This summoning of society reigns throughout the novel, and I begin to wonder if this was Woolf’s way of taking a stab at social norms and constraints, for surely, any other person than Orlando would have posed different questions.  Is it because Orlando defies time and gender that she is not prone to such commonplace musings?  This I doubt in a way, mainly due to the number of times she does have thoughts that can be attributed to one who lives by one gender in one lifetime.  Although she exceeds any normal human standard, her fears, worries, and even ecstasies can be matched with our own.  In short, although there were moments which were troubling for me as the reader, I have grown immensely attached to Orlando, and can no longer view either him or her as anything but indelibly human. 

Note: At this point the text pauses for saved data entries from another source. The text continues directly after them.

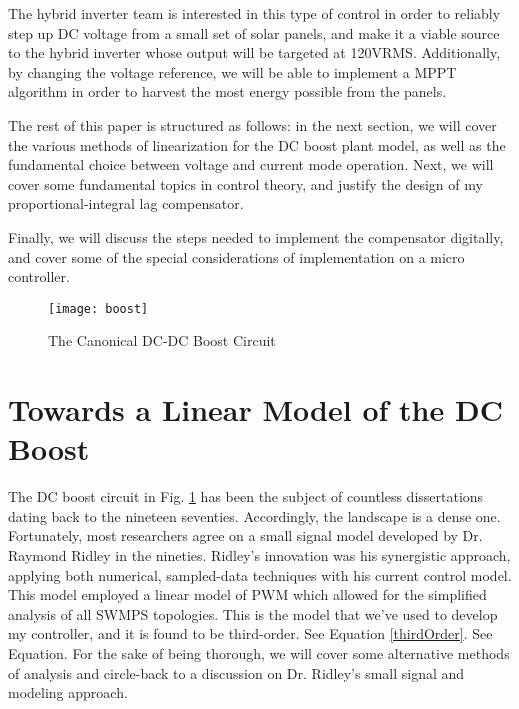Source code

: The hybrid inverter team is interested in this type of control in order to reliably step up DC voltage from a small set of solar panels, and make it a viable source to the hybrid inverter whose output will be targeted at 120VRMS.
Additionally, by changing the voltage reference, we will be able to implement a MPPT algorithm in order to harvest the most energy possible from the panels.

The rest of this paper is structured as follows: in the next section, we will cover the various methods of linearization for the DC boost plant model, as well as the fundamental choice between voltage and current mode operation. Next, we will cover some fundamental topics in control theory, and justify the design of my proportional-integral lag compensator. 

Finally, we will discuss the steps needed to implement the compensator digitally, and cover some of the special considerations of implementation on a micro controller.  

\begin{figure}[htbp]
\begin{center}
\texttt{[image: boost]}
\caption{The Canonical DC-DC Boost Circuit}
\label{boost}
\end{center}
\end{figure}


\section{Towards a Linear Model of the DC Boost}

The DC boost circuit in Fig. \ref{boost} has been the subject of countless dissertations dating back to the nineteen seventies. Accordingly, the landscape is a dense one. Fortunately, most researchers agree on a small signal model developed by Dr. Raymond Ridley in the nineties. Ridley's innovation was his synergistic approach, applying both numerical, sampled-data techniques with his current control model. This model employed a linear model of PWM which allowed for the simplified analysis of all SWMPS topologies. This is the model that we've used to develop my controller, and it is found to be third-order. See Equation \ref{thirdOrder}. See Equation. For the sake of being thorough, we will cover some alternative methods of analysis and circle-back to a discussion on Dr. Ridley's small signal and modeling approach.

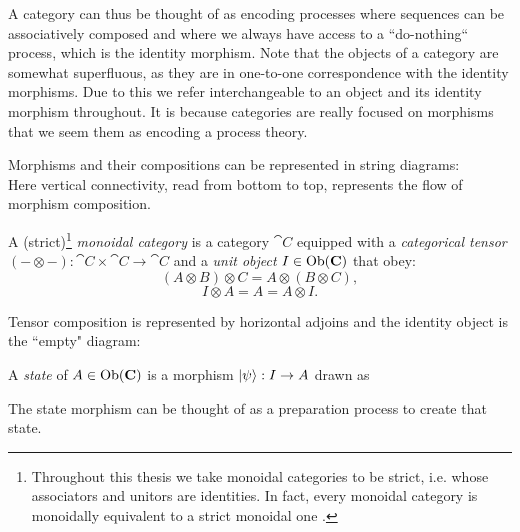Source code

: A category can thus be thought of as encoding processes where sequences can be associatively composed  and where we always have access to a ``do-nothing`` process, which is the identity morphism. Note that the objects of a category are somewhat superfluous, as they are in one-to-one correspondence with the identity morphisms. Due to this we refer interchangeable to an object and its identity morphism throughout. It is because categories are really focused on morphisms that we seem them as encoding a process theory.

Morphisms and their compositions can be represented in string diagrams:
\begin{equation}
\label{eq:composition}

\end{equation}
\noindent Here vertical connectivity, read from bottom to top, represents the flow of morphism composition.

\begin{defn}
A (strict)\footnote{Throughout this thesis we take monoidal categories to be strict, i.e. whose associators and unitors are identities.  In fact, every monoidal category is monoidally equivalent to a strict monoidal one \cite{joyal1993braided}.} \emph{monoidal category} is a category $\cat{C}$ equipped with a \emph{categorical tensor} $(-\otimes-):\cat{C}\times\cat{C}\to\cat{C}$ and a \emph{unit object} $I\in\mbox{Ob}(\mathbf{C})$ that obey:
\begin{equation}
(A\otimes B)\otimes C = A\otimes(B\otimes C),
\end{equation}
\begin{equation}
I\otimes A = A = A\otimes I.
\end{equation}
\end{defn}

Tensor composition is represented by horizontal adjoins and the identity object is the ``empty" diagram:
\begin{equation}
\label{eq:tensor}

\end{equation}

\begin{defn}
\label{defn:state}
A \emph{state} of $A\in\mbox{Ob}(\mathbf{C})$ is a morphism $| \psi \rangle:I\to A$ drawn as
\begin{equation}
\label{eq:state}

\end{equation}
\end{defn}

\noindent The state morphism can be thought of as a preparation process to create that state.

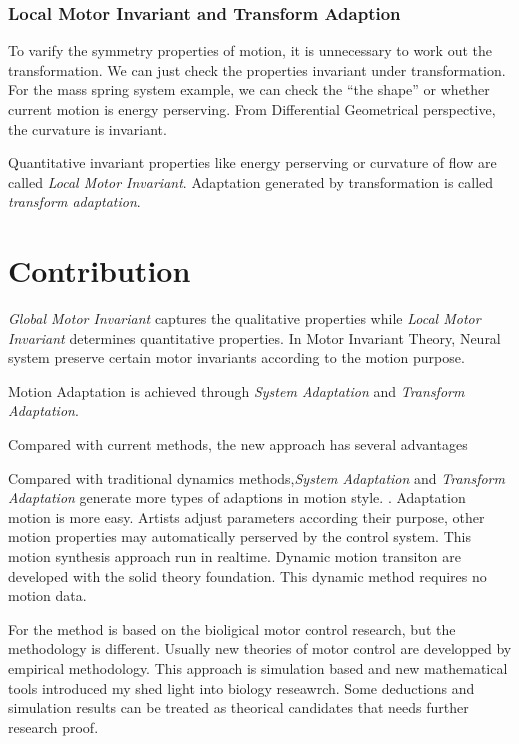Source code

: \subsubsection*{Local Motor Invariant and Transform Adaption}
To varify the symmetry properties of motion, it is unnecessary to work out the transformation. 
We can just check the properties invariant under transformation.
For the mass spring system example, we can check the ``the shape'' or whether current motion is energy perserving. 
From Differential Geometrical perspective,  the curvature is invariant. 


Quantitative invariant properties like energy perserving or curvature of flow are called \emph{Local Motor Invariant}. 
Adaptation generated by transformation is called \emph{transform adaptation}.

\section{Contribution}
\emph{Global Motor Invariant} captures the qualitative properties while \emph{Local Motor Invariant} determines quantitative properties. 
In Motor Invariant Theory,  Neural system preserve certain motor invariants according to the motion purpose. 

Motion Adaptation is achieved through \emph{System Adaptation} and \emph{Transform Adaptation}.

Compared with current \cms methods, the new approach has several advantages
\begin{enumerate}
Compared with traditional dynamics \cms methods,\emph{System Adaptation} and \emph{Transform Adaptation} generate more types of adaptions in motion style.
.
Adaptation motion is more easy. 
Artists  adjust  parameters according their purpose, other motion properties may automatically perserved by the control system.
 This motion synthesis approach run in realtime.
Dynamic motion transiton are developed with the solid theory foundation.
This dynamic method requires no motion data.

\end{enumerate}

For the method is based on the bioligical motor control research, but the methodology is different.
Usually new  theories of motor control are developped by empirical methodology.
This approach is simulation based and new mathematical tools introduced my shed light into biology reseawrch.
Some deductions and simulation results can be treated as theorical candidates that needs further research proof.

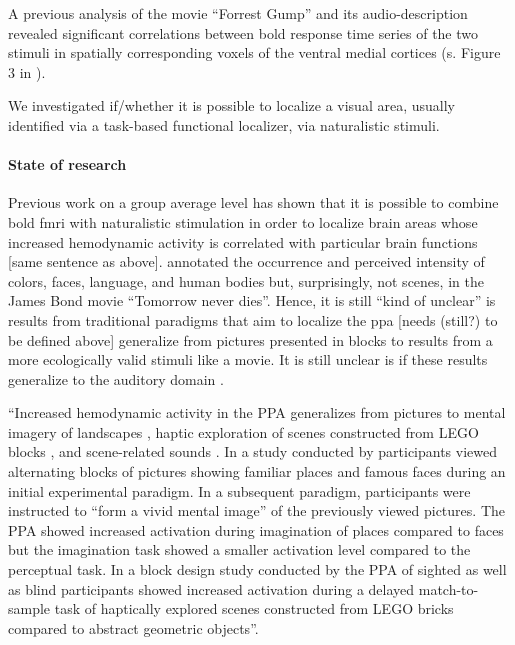 %
A previous analysis \citep{hanke2016simultaneous} of the movie ``Forrest Gump''
and its audio-description revealed significant correlations between \ac{bold}
response time series of the two stimuli in spatially corresponding voxels of the
ventral medial cortices (s. Figure 3 in \citep{hanke2016simultaneous}).
%


We investigated if/whether it is possible to localize a visual area, usually
identified via a task-based functional localizer, via naturalistic stimuli.


\paragraph{State of research}

Previous work on a group average level has shown that it is possible to combine
\ac{bold} \ac{fmri} with naturalistic stimulation in order to localize brain
areas whose increased hemodynamic activity is correlated with particular brain
functions \citep{bartels2004mapping} [same sentence as above].
%
\citep{bartels2004mapping} annotated the occurrence and perceived intensity of
colors, faces, language, and human bodies but, surprisingly, not scenes, in the
James Bond movie ``Tomorrow never dies''.
%
Hence, it is still ``kind of unclear'' is results from traditional paradigms
that aim to localize the \ac{ppa} [needs (still?) to be defined above]
generalize from pictures presented in blocks to results from a more ecologically
valid stimuli like a movie.
%
It is still unclear is if these results generalize to the auditory domain
\citep{aziz2008modulation}.

``Increased hemodynamic activity in the PPA generalizes from pictures to mental
imagery of landscapes \citep{ocraven2000mental}, haptic exploration of
scenes constructed from LEGO blocks \citep{wolbers2011modality}, and
scene-related sounds \citep{van2017development}.
In a study conducted by \citet{ocraven2000mental} participants viewed
alternating blocks of pictures showing familiar places and famous faces during
an initial experimental paradigm.
In a subsequent paradigm, participants were instructed to ``form a vivid mental
image'' of the previously viewed pictures.
The PPA showed increased activation during imagination of places compared to
faces but the imagination task showed a smaller activation level compared to the
perceptual task.
In a block design study conducted by \citet{wolbers2011modality} the PPA of
sighted as well as blind participants showed increased activation during a
delayed match-to-sample task of haptically explored scenes constructed from LEGO
bricks compared to abstract geometric objects''.

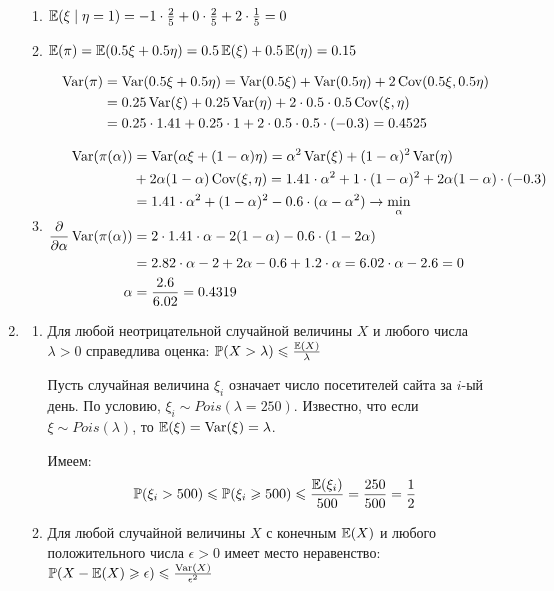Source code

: \begin{enumerate}
\begin{enumerate}
\item $\operatorname{\mathbb{E}}(\xi \mid \eta = 1) = -1 \cdot \frac{2}{5} + 0 \cdot \frac{2}{5} + 2 \cdot \frac{1}{5} = 0$
\item $\operatorname{\mathbb{E}}(\pi) = \operatorname{\mathbb{E}}(0.5 \xi + 0.5 \eta) = 0.5 \operatorname{\mathbb{E}}(\xi) + 0.5 \operatorname{\mathbb{E}}(\eta) = 0.15$

\begin{align*}
\operatorname{Var}(\pi) &= \operatorname{Var}(0.5 \xi + 0.5 \eta) = \operatorname{Var}(0.5 \xi) + \operatorname{Var}(0.5\eta) + 2 \operatorname{Cov} (0.5\xi, 0.5\eta) \\
&= 0.25\operatorname{Var}(\xi) + 0.25\operatorname{Var}(\eta) + 2 \cdot 0.5 \cdot 0.5 \operatorname{Cov}(\xi, \eta) \\
&= 0.25 \cdot 1.41 + 0.25 \cdot 1 + 2 \cdot 0.5 \cdot 0.5 \cdot (-0.3) = 0.4525
\end{align*}
\item
\begin{align*}
\operatorname{Var}(\pi(\alpha)) &= \operatorname{Var}(\alpha \xi + (1-\alpha)\eta) = \alpha^2\operatorname{Var}(\xi) + (1-\alpha)^2 \operatorname{Var}(\eta) \\
&+ 2\alpha(1-\alpha) \operatorname{Cov}(\xi, \eta) = 1.41 \cdot \alpha^2 + 1\cdot (1-\alpha)^2 + 2\alpha(1-\alpha) \cdot (-0.3) \\
&= 1.41 \cdot \alpha^2 + (1-\alpha)^2 - 0.6 \cdot (\alpha - \alpha^2) \to \min_\alpha \\
\frac{\partial}{\partial \alpha} \operatorname{Var}(\pi(\alpha)) &= 2 \cdot 1.41 \cdot \alpha -2(1-\alpha) -0.6\cdot(1-2\alpha) \\
&= 2.82 \cdot \alpha - 2 + 2\alpha - 0.6 + 1.2 \cdot \alpha = 6.02 \cdot \alpha - 2.6 = 0 \\
\alpha &= \frac{2.6}{6.02} = 0.4319
\end{align*}
\end{enumerate}
\item \begin{enumerate}
\item Для любой неотрицательной случайной величины $X$ и любого числа $\lambda > 0$ справедлива оценка: $\operatorname{\mathbb{P}}(X>\lambda) \leqslant \frac{\operatorname{\mathbb{E}}(X)}{\lambda}$

Пусть случайная величина $\xi_i$ означает число посетителей сайта за $i$-ый день. По условию, $\xi_i \sim Pois(\lambda=250)$. Известно, что если $\xi \sim Pois(\lambda)$, то $\operatorname{\mathbb{E}}(\xi) = \operatorname{Var}(\xi) = \lambda$.

Имеем:
\[
\operatorname{\mathbb{P}}(\xi_i >500) \leqslant \operatorname{\mathbb{P}}(\xi_i \geqslant 500) \leqslant \frac{\operatorname{\mathbb{E}}(\xi_i)}{500} = \frac{250}{500} = \frac{1}{2}
\]
\item Для любой случайной величины $X$ с конечным $\operatorname{\mathbb{E}}(X)$ и любого положительного числа $\epsilon > 0$ имеет место неравенство: $\operatorname{\mathbb{P}}(X-\operatorname{\mathbb{E}}(X)\geqslant\epsilon)\leqslant\frac{\operatorname{Var}(X)}{\epsilon^2}$


\end{enumerate}
\end{enumerate}
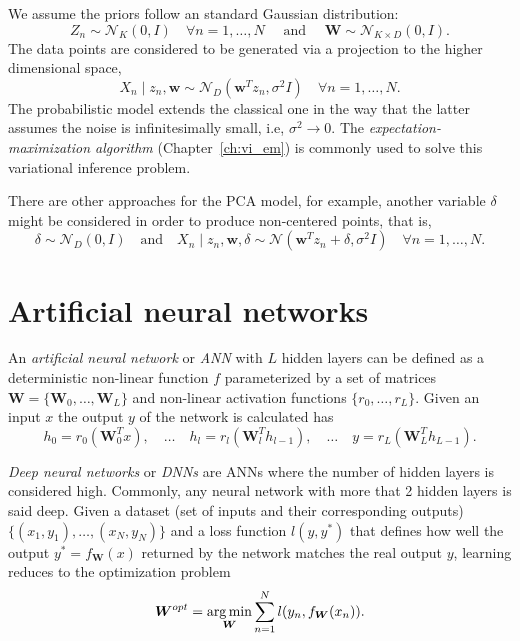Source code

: We assume the priors follow an standard Gaussian distribution:
\[
  Z_{n} \sim \mathcal{N}_{K}(0, I) \quad \forall n =1,\dots,N \quad \text{ and } \quad \bm{W} \sim \mathcal{N}_{K\times D}(0, I).
\]
The data points are considered to be generated via a projection to the higher dimensional space,
\[
  X_{n} \mid z_{n}, \bm{w} \sim \mathcal{N}_{D}(\bm{w}^{T}z_{n}, \sigma^{2}I)\quad \forall n = 1,\dots, N.
\]
The probabilistic model extends the classical one in the way that the latter assumes the noise is infinitesimally small, i.e, \(\sigma^{2} \to 0\). The \emph{expectation-maximization algorithm} (Chapter~\ref{ch:vi_em}) is commonly used to solve this variational inference problem.

There are other approaches for the PCA model, for example, another variable \(\delta\) might be considered in order to produce non-centered points, that is,
\[
  \delta \sim \mathcal{N}_{D}(0, I) \quad \text{and} \quad   X_{n} \mid z_{n}, \bm{w}, \delta \sim \mathcal{N}(\bm{w}^{T}z_{n} + \delta, \sigma^{2}I)\quad \forall n = 1,\dots, N.
\]

\section{Artificial neural networks}

An \emph{artificial neural network} or \emph{ANN} with \(L\) hidden layers can be defined as a deterministic non-linear function \(f\) parameterized by a set of matrices \(\bm{W} = \{\bm{W}_{0},\dots, \bm{W}_{L}\}\) and non-linear activation functions \(\{r_{0},\dots, r_{L}\}\). Given an input \(x\) the output \(y\) of the network is calculated has
\[
  h_{0} = r_{0}(\bm{W}^{T}_{0}x), \quad \dots \quad h_{l} = r_{l}(\bm{W}_{l}^{T}h_{l-1}), \quad \dots \quad y = r_{L}(\bm{W}_{L}^{T}h_{L-1}).
\]

\emph{Deep neural networks} or \emph{DNNs} are ANNs where the number of hidden layers is considered high. Commonly, any neural network with more that 2 hidden layers is said deep. Given a dataset (set of inputs and their corresponding outputs) \(\{(x_{1}, y_{1}), \dots, (x_{N}, y_{N})\}\) and a loss function \(l(y,y^{*})\) that defines how well the output \(y^{*} = f_{\bm{W}}(x)\)  returned by the network matches the real output \(y\), learning reduces to the optimization problem
\[
  \bm{W}^{opt} = \operatorname*{arg\,min}_{\bm{W}} \sum_{n=1}^{N}l(y_{n}, f_{\bm{W}}(x_{n})).
\]

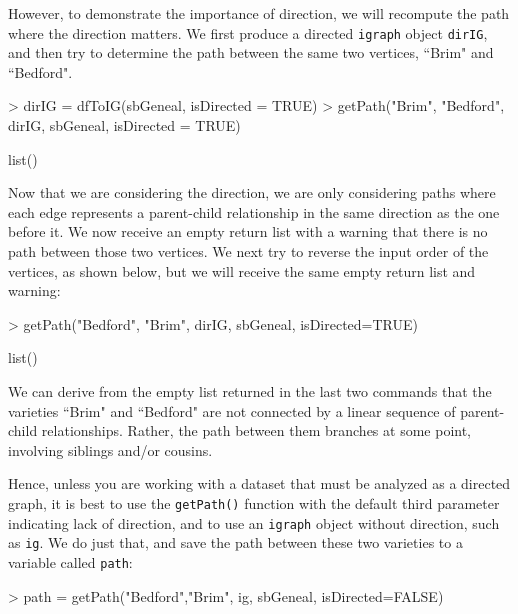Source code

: \documentclass{article}
\numberwithin{equation}{section} %
\begin{document}
However, to demonstrate the importance of direction, we will recompute the path where the direction matters. We first produce a directed \texttt{igraph} object \texttt{dirIG}, and then try to determine the path between the same two vertices, ``Brim" and ``Bedford".

\begin{Schunk}
\begin{Sinput}
> dirIG = dfToIG(sbGeneal, isDirected = TRUE)
> getPath("Brim", "Bedford", dirIG, sbGeneal, isDirected = TRUE)
\end{Sinput}
\begin{Soutput}
list()
\end{Soutput}
\end{Schunk}

Now that we are considering the direction, we are only considering paths where each edge represents a parent-child relationship in the same direction as the one before it. We now receive an empty return list with a warning that there is no path between those two vertices. We  next try to reverse the input order of the vertices, as shown below, but we will receive the same empty return list and warning:

\begin{Schunk}
\begin{Sinput}
> getPath("Bedford", "Brim", dirIG, sbGeneal, isDirected=TRUE)
\end{Sinput}
\begin{Soutput}
list()
\end{Soutput}
\end{Schunk}

We can derive from the empty list returned in the last two commands that the varieties ``Brim" and ``Bedford" are not connected by a linear sequence of parent-child relationships. Rather, the path between them branches at some point, involving siblings and/or cousins.

Hence, unless you are working with a dataset that must be analyzed as a directed graph, it is best to use the \texttt{getPath()} function with the default third parameter indicating lack of direction, and to use an \texttt{igraph} object without direction, such as \texttt{ig}. We do just that, and save the path between these two varieties to a variable called \texttt{path}:

\begin{Schunk}
\begin{Sinput}
> path = getPath("Bedford","Brim", ig, sbGeneal, isDirected=FALSE)
\end{Sinput}
\end{Schunk}
\end{document}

I suppose it is this humanity that gives me the ability to forgive Orlando when she grows lonely near the end of the novel, especially when she thinks, “‘Everyone is mated except myself’” (Woolf 180).  As her ring finger trembles of its own accord, and she begins to wish for someone to share her life with, I grew increasingly angry with her; however, reflecting upon her long life, I also grew to sympathize with her.  For, after Orlando becomes a woman, I feel that the novel takes a sad turn.  Even Orlando’s heartbreak over the Russian Princess does not compare with her later musings and memories over all those she has known who are now long dead.  A passage that occurs near when Orlando begins to recognize her loneliness makes it easier for me to understand her need for a mate:



Such is the indomitable nature of the spirit of the age however, that it batters down anyone who tries to make stand against it far more effectually than those who bend its own way.  Orlando had inclined herself to the Elizabethan spirit, to the Restoration spirit, to the spirit of the eighteenth century, and had in consequence scarcely been aware of the change from one age to the other.  But the spirit of the nineteenth century was antipathetic to her in the extreme, and thus it took her and broke her, and she was aware of her defeat at its hands as she had never been before…The human spirit has its place in time assigned to it.  (Woolf 178).*




It is this passage that abets my attempt to understand Orlando’s succumbing to the Victorian era, especially with her marriage.  Yet I cannot deny that she and Shel make a wonderful pair.  Nor would I wish loneliness on her, nor the absence of love.  She has searched for many things for many, many years, and that, ultimately, is really what makes her human.  For me, not only does Orlando exhibit “the spirit of the age,” but she also embodies the human spirit. 


Woolf, Virginia.  Orlando.  Ed. Maria DiBattista.  Orlando, FL:  Harcourt, Inc., 2006.  Print.


*Block quoting does not work in this particular template.  Here, the quote, rather than being indented, has double the spacing between the paragraphs above and below it.